Option 1 - Set up CoreDNS rewrite for split-horizon DNS

Update the CoreDNS configuration to rewrite requests for your domain to the internal service address. This allows pods within the cluster to resolve the domain to the correct internal IP address.
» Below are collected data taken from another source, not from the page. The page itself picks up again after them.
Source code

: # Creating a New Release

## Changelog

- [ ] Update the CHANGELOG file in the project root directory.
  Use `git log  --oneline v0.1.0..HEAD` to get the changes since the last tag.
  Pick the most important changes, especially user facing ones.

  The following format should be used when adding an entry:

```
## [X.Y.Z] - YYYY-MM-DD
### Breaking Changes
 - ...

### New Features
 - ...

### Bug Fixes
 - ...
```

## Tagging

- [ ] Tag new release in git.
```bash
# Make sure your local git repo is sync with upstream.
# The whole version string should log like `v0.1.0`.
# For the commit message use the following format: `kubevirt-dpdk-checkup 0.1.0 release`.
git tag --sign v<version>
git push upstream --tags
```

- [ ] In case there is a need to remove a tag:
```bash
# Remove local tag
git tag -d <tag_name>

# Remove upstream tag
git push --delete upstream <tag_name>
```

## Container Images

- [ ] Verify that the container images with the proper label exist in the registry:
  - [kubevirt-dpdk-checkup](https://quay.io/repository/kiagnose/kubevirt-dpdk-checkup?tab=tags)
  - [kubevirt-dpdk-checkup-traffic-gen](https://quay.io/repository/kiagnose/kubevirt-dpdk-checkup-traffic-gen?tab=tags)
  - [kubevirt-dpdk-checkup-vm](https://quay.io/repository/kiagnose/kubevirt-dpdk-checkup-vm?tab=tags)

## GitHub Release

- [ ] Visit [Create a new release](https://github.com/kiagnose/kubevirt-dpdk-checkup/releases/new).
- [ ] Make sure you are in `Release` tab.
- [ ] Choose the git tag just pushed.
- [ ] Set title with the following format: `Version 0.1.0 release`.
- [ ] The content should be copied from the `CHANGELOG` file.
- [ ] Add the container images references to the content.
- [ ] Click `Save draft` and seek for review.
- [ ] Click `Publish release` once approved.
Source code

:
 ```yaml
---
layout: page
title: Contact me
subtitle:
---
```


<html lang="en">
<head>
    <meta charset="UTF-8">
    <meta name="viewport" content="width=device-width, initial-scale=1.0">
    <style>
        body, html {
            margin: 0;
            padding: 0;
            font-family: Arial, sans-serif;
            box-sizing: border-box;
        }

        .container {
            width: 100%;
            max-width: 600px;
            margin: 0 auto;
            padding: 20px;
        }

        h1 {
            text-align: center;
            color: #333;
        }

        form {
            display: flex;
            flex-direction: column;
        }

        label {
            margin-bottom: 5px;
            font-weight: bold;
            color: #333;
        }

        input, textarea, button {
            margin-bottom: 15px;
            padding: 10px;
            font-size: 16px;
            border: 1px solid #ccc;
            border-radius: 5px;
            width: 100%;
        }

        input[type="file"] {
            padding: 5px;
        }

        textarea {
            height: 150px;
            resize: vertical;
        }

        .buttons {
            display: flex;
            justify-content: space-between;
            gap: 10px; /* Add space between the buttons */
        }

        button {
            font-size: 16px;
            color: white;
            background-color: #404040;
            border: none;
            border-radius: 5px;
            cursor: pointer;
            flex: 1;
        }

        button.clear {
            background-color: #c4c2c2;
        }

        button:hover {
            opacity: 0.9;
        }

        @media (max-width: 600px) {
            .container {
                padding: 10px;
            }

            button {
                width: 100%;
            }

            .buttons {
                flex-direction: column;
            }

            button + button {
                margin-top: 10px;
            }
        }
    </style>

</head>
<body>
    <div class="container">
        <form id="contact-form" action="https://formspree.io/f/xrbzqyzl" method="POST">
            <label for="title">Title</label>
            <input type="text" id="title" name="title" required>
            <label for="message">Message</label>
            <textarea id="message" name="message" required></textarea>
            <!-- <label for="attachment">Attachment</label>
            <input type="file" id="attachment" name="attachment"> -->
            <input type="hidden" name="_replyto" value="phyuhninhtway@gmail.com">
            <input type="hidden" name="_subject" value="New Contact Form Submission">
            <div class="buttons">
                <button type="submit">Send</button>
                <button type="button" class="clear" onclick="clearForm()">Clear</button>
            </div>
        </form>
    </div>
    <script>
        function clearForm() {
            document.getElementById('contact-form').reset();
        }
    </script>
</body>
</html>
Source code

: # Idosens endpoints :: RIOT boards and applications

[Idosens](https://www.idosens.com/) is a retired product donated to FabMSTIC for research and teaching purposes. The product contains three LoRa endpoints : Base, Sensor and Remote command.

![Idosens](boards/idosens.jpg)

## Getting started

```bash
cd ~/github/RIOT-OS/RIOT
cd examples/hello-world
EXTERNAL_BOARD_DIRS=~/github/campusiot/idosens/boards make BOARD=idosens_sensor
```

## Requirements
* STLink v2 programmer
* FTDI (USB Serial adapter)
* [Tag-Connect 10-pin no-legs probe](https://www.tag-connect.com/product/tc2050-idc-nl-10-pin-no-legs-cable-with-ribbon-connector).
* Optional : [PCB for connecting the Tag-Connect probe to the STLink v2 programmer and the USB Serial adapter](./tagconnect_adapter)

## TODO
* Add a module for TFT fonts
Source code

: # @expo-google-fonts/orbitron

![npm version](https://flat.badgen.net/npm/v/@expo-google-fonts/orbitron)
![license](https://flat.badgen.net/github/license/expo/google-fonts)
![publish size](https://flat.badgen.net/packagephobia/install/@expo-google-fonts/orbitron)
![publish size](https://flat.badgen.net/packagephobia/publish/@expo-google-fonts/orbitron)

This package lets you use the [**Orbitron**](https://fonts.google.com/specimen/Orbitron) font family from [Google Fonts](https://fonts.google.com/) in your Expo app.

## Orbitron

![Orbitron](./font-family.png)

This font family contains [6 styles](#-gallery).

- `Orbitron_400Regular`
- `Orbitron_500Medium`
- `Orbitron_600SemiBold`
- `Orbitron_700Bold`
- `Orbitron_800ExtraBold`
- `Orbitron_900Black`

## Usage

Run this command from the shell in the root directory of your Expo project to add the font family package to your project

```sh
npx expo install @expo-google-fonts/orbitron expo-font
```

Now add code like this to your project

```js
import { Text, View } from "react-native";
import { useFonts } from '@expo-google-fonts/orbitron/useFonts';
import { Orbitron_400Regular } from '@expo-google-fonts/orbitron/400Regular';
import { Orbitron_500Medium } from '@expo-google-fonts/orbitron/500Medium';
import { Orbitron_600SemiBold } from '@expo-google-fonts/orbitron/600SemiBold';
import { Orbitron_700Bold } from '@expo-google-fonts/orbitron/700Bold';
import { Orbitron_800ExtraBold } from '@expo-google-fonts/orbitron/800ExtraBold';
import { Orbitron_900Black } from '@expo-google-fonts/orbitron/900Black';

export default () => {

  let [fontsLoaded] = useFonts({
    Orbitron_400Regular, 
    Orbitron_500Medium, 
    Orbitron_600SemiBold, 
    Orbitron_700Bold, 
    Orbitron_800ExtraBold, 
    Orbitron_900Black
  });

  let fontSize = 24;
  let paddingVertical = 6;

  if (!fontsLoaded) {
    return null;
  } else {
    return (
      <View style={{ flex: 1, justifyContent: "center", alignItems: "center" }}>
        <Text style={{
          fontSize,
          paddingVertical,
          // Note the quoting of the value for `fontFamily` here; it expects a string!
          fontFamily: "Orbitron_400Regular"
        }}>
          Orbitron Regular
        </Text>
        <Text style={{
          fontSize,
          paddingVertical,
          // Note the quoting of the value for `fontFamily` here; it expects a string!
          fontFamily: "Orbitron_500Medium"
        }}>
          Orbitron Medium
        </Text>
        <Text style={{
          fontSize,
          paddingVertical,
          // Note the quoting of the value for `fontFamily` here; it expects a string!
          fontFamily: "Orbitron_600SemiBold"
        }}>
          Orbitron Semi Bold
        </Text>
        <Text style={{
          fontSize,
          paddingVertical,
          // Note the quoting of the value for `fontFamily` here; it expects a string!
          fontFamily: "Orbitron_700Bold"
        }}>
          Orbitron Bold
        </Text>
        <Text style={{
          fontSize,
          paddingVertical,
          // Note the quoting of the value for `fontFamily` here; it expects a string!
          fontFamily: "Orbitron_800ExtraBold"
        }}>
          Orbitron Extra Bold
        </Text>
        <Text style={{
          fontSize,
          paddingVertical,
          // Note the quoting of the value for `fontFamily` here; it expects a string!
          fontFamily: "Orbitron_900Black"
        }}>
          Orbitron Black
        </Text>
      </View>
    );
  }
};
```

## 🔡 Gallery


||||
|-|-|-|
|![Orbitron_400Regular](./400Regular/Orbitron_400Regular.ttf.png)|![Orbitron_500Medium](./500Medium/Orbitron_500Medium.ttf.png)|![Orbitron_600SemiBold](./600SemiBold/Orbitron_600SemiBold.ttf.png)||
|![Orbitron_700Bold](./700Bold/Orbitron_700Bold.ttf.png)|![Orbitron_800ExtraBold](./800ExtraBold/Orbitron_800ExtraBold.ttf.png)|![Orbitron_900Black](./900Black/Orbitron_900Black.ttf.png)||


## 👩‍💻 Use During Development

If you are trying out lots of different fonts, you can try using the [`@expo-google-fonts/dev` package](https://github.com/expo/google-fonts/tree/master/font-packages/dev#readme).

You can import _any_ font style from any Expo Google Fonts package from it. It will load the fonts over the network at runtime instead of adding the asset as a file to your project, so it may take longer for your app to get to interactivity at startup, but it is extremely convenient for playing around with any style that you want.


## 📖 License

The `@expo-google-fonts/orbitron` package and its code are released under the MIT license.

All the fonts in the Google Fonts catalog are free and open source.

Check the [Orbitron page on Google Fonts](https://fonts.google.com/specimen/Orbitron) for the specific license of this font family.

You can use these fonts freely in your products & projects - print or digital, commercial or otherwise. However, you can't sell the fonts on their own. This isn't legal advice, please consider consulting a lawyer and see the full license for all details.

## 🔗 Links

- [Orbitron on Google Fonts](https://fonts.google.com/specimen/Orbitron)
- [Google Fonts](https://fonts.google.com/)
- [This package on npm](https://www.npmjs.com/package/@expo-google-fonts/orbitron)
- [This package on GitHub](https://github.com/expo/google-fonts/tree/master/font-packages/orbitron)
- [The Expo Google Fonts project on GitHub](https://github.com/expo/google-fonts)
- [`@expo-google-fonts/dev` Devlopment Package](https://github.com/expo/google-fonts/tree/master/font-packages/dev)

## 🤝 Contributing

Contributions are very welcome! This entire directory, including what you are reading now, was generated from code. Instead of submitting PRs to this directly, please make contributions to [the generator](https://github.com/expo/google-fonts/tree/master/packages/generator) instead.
This has to be done for each of the subdomains you want to use.

kubectl edit configmap coredns -n kube-system
data:
Corefile: |
.:53 {
# Original configuration
errors
health {
lameduck 5s
}
ready
kubernetes cluster.local in-addr.arpa ip6.arpa {
pods insecure
fallthrough in-addr.arpa ip6.arpa
ttl 30
}
prometheus :9153
forward . /etc/resolv.conf {
max_concurrent 1000
}
# NEW CONFIGURATION - Add this section for your domain
rewrite stop {
name regex (.*)\.k8s-sbx-ew-01\.azure\.dzarsky\.eu ingress-nginx-controller.ingress-nginx.svc.cluster.local
}
# Rest of the original configuration
cache 30
loop
reload
loadbalance
}

After updating the CoreDNS configuration, restart the CoreDNS pods to apply the changes:

kubectl rollout restart deployment coredns -n kube-system

Restart cert-manager deployments to ensure it picks up the DNS changes:

kubectl rollout restart deploy -n cert-manager
Option 2 - Use DNS-01 challenge instead of HTTP-01

If modifying CoreDNS is not feasible, consider switching to the DNS-01 challenge for cert-manager. This method requires you to create DNS TXT records for domain validation, which can be automated if your DNS provider supports API access. This approach avoids the need for HTTP access and is not affected by NAT hairpinning issues. Refer to the cert-manager documentation for setting up DNS-01 challenges with your DNS provider.